*** Opening of RECORDS FOR THE EXERCISE ***

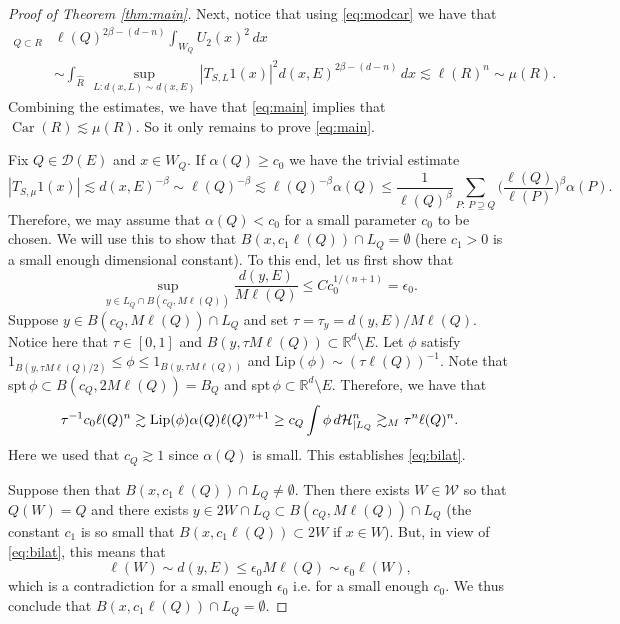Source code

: \documentclass[11pt,a4paper,leqno]{amsart}
\newcommand{\R}{\mathbb{R}}
\numberwithin{equation}{section}
\newcommand{\Car}[0]{\operatorname{Car}}%
\theoremstyle{plain}
\theoremstyle{definition}
\theoremstyle{remark}
\begin{document}
\begin{proof}[Proof of Theorem \ref{thm:main}]
Next, notice that using \eqref{eq:modcar} we have that
\begin{align*}
\mathop{\sum_{Q\in\mathcal{D}(E)}}_{Q \subset R}& \ell(Q)^{2\beta-(d-n)} \int_{W_Q} U_2(x)^2\, dx \\
&\sim \int_{\widehat R}\,  \sup_{L\colon d(x,L) \sim d(x,E)} |T_{S,L}1(x)|^2 d(x, E)^{2\beta-(d-n)}\, dx  \lesssim \ell(R)^n \sim \mu(R).
\end{align*}
Combining the estimates, we have that \eqref{eq:main} implies that $\Car(R) \lesssim \mu(R)$. So it only remains to prove  \eqref{eq:main}.

Fix $Q \in \mathcal{D}(E)$ and $x \in W_Q$.
If $\alpha(Q) \ge c_0$ we have the trivial estimate
\begin{displaymath}
|T_{S,\mu}1(x)| \lesssim d(x, E)^{-\beta} \sim \ell(Q)^{-\beta} \lesssim \ell(Q)^{-\beta}\alpha(Q) \leq \frac{1}{\ell(Q)^{\beta}} \sum_{P:\,P \supseteq Q} \Big( \frac{\ell(Q)}{\ell(P)} \Big)^{\beta} \alpha(P).
\end{displaymath}
Therefore, we may assume that $\alpha(Q) < c_0$ for a small parameter $c_0$ to be chosen. We will use this to show that $B(x, c_1\ell(Q)) \cap L_Q = \emptyset$ (here $c_1>0$ is a small enough dimensional constant). To this end, let us first show that
\begin{equation}\label{eq:bilat}
\sup_{y\in L_Q\cap B(c_{Q},M\ell(Q))}\frac{d(y,E)}{M\ell(Q)} \le C c_0^{1/(n+1)} = \epsilon_0.
\end{equation}
Suppose $y\in B(c_{Q},M\ell(Q))\cap L_{Q}$ and set $\tau=\tau_y= d(y,E)/M \ell(Q)$. Notice here that $\tau \in [0,1]$ and $B(y,\tau M\ell(Q))\subset \R^{d} \setminus E$. Let $\phi$ satisfy
$1_{B(y,\tau M\ell(Q)/2)}\leq \phi\leq 1_{B(y,\tau M\ell(Q))}$ and Lip$(\phi) \sim (\tau \ell(Q))^{-1}$. Note that spt$\,\phi \subset B(c_{Q},2M\ell(Q)) = B_Q$ and spt$\,\phi \subset \R^{d} \setminus E$.
Therefore, we have that
\begin{align*}
\tau^{-1}c_0 \ell(Q)^n \gtrsim \textup{Lip}(\phi) \alpha(Q) \ell(Q)^{n+1} \ge c_Q \int \phi\, d\mathcal{H}^n_{\mid L_Q} \gtrsim_M \tau^n \ell(Q)^n.
\end{align*}
Here we used that $c_Q \gtrsim 1$ since $\alpha(Q)$ is small.
This establishes \eqref{eq:bilat}.

Suppose then that $B(x, c_1\ell(Q)) \cap L_Q \ne \emptyset$. Then there exists $W \in \mathcal{W}$ so that $Q(W) = Q$ and there exists $y \in 2W \cap L_Q \subset B(c_Q, M\ell(Q)) \cap L_Q$ (the constant $c_1$ is so small that  $B (x, c_1 \ell(Q)) \subset 2W$ if $x \in W$).
But, in view of \eqref{eq:bilat}, this means that
\begin{displaymath}
\ell(W) \sim d(y,E) \leq \epsilon_0 M \ell(Q) \sim \epsilon_0\ell(W),
\end{displaymath}
which is a contradiction for a small enough $\epsilon_0$ i.e. for a small enough $c_0$. We thus conclude that $B(x, c_1\ell(Q)) \cap L_Q = \emptyset$.


\end{proof}
\end{document}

*** Close of RECORDS FOR THE EXERCISE ***

◆ WORK TO BE COMPLETED
Which lines above include the word "enough"? Return each one.

◆ SOLUTION
Therefore, we may assume that $\alpha(Q) < c_0$ for a small parameter $c_0$ to be chosen. We will use this to show that $B(x, c_1\ell(Q)) \cap L_Q = \emptyset$ (here $c_1>0$ is a small enough dimensional constant). To this end, let us first show that
which is a contradiction for a small enough $\epsilon_0$ i.e. for a small enough $c_0$. We thus conclude that $B(x, c_1\ell(Q)) \cap L_Q = \emptyset$.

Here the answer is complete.